> [EXCERPTED RECORDS]

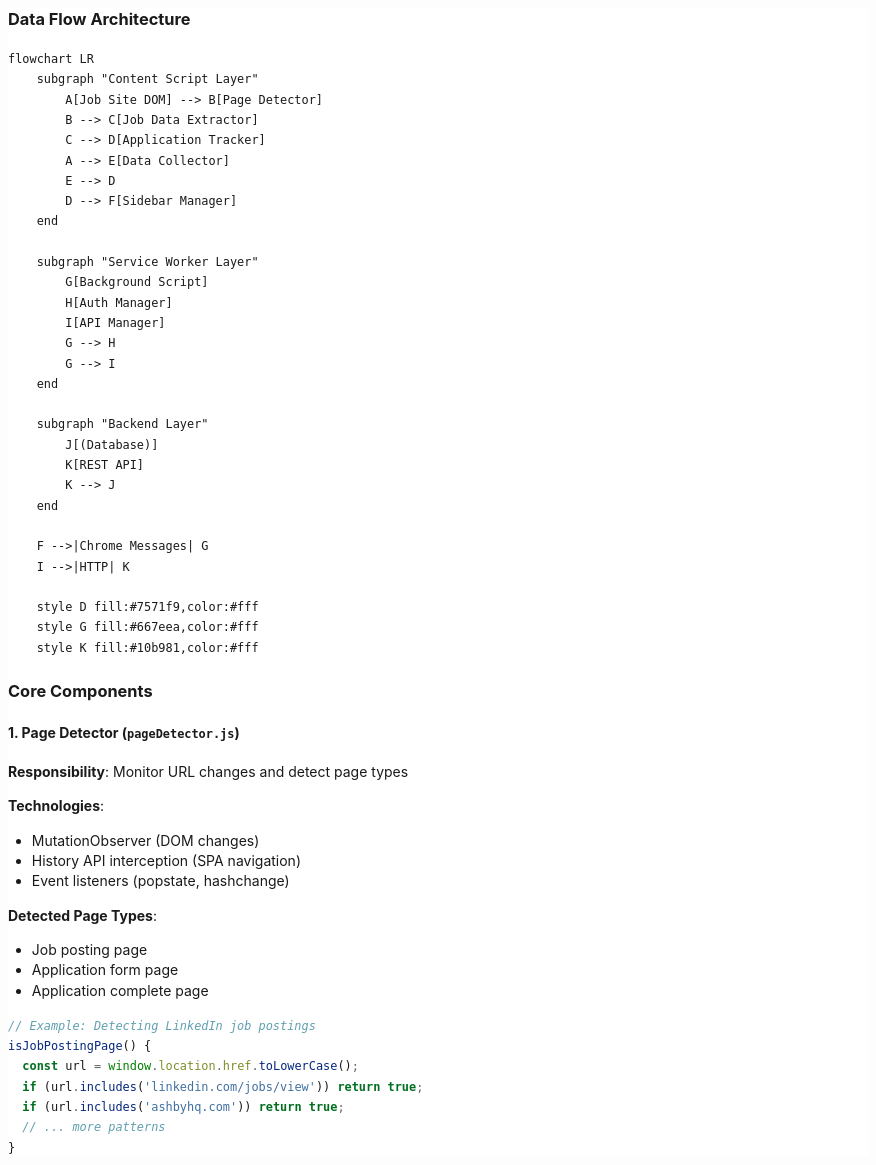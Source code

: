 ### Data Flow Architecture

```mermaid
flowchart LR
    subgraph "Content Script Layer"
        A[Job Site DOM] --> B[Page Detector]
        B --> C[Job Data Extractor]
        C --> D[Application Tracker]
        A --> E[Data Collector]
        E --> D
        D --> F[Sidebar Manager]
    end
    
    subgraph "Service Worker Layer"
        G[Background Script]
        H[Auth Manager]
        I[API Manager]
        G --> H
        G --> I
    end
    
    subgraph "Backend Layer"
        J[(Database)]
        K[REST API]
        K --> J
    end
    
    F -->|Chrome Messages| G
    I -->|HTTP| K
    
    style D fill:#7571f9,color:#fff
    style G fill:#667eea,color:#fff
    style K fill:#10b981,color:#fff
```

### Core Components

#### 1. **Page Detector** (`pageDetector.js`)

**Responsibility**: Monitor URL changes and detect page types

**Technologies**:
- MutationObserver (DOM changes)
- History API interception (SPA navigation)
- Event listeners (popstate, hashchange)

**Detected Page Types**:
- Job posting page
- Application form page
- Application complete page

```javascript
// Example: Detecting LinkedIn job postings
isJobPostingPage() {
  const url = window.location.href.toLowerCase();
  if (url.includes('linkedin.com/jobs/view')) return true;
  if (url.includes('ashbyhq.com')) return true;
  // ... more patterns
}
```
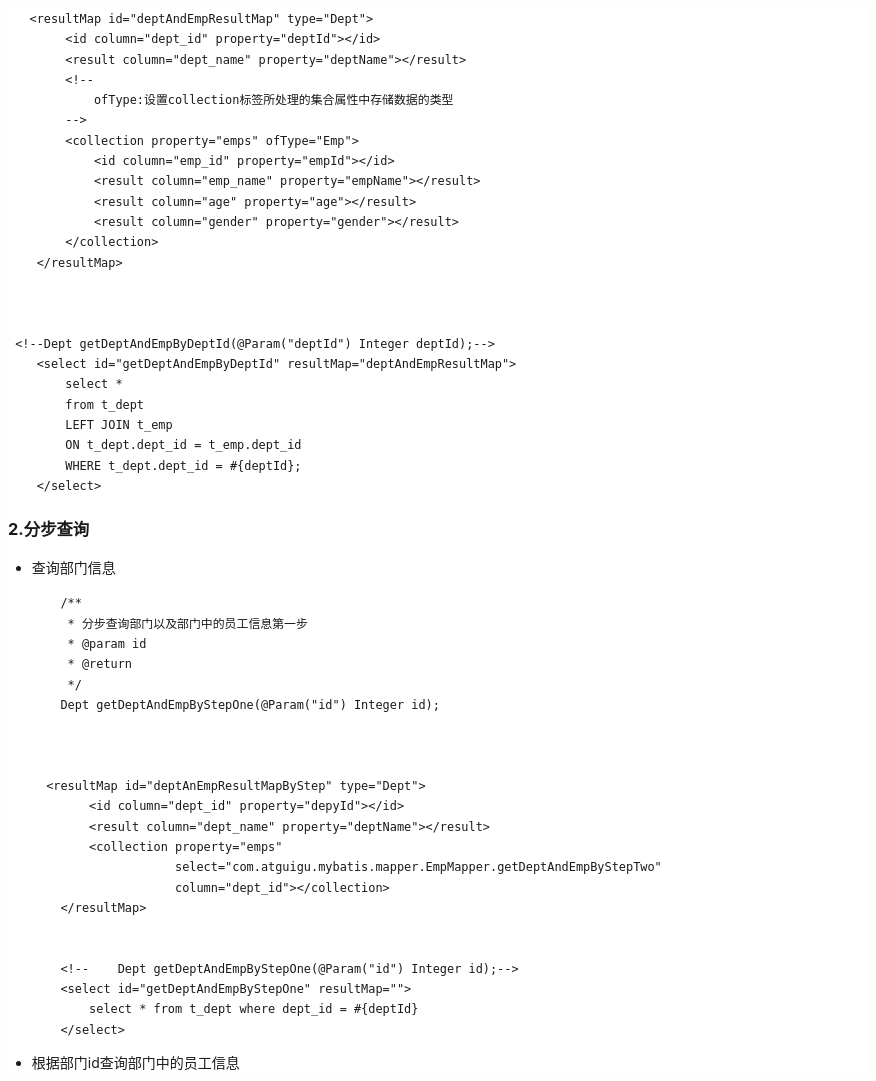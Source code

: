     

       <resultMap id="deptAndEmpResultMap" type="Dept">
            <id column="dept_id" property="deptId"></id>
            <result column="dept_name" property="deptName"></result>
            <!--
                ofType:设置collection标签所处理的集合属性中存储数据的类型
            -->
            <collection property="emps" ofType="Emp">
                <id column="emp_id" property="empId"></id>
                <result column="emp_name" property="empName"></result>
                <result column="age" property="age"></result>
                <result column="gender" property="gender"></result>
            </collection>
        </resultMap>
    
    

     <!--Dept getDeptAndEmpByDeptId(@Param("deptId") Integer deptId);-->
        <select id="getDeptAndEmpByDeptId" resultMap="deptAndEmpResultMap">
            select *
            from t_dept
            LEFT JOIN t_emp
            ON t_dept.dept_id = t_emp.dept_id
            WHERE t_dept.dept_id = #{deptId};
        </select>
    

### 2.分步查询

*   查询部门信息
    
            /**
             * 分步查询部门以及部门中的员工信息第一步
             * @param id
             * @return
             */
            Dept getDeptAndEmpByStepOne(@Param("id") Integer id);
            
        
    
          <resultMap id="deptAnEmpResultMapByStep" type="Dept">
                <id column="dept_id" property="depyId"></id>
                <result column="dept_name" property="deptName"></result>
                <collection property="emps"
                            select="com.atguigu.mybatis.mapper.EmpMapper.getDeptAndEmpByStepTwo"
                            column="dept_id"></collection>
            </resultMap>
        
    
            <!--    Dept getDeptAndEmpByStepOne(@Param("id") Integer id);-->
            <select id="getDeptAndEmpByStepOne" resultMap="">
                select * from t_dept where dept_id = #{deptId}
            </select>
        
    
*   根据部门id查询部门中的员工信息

> [PROBLEM REQUIREMENTS] Whenever the string "style" shows up in a line of the records, copy that line.

> [TASK RESPONSE]
    style D fill:#7571f9,color:#fff
    style G fill:#667eea,color:#fff
    style K fill:#10b981,color:#fff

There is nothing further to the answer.